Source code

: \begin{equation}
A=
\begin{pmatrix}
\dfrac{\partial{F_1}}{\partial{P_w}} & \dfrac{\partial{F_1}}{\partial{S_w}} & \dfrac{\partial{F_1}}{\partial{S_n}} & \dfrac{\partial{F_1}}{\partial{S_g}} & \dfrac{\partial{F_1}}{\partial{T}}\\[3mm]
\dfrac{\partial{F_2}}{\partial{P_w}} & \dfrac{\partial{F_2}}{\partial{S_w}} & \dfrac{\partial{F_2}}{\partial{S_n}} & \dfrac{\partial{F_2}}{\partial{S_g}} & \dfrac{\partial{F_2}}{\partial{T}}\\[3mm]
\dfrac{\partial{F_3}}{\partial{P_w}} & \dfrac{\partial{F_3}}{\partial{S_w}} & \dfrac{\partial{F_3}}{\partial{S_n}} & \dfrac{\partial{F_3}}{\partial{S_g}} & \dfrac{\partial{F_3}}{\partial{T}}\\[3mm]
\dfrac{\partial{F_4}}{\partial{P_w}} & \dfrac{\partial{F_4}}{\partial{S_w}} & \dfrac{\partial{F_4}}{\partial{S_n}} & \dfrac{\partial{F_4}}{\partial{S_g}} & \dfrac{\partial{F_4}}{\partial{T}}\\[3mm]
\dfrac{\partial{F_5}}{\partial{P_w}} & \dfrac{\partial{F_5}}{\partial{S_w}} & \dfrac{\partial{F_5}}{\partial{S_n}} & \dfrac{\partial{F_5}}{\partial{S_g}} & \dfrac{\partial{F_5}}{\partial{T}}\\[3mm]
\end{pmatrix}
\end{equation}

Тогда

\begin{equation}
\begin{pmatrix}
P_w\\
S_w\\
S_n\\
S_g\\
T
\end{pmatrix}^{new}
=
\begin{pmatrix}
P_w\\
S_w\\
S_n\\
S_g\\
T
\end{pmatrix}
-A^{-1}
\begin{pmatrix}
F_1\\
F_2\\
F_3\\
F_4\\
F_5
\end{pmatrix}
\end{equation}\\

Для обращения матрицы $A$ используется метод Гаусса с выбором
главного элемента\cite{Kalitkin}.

WHAT YOU SHOULD DO:
Where does the string "equation" occur in the listing above? Return every line that contains it.

RESPONSE BELOW:
: \begin{equation}
\end{equation}
\begin{equation}
\end{equation}\\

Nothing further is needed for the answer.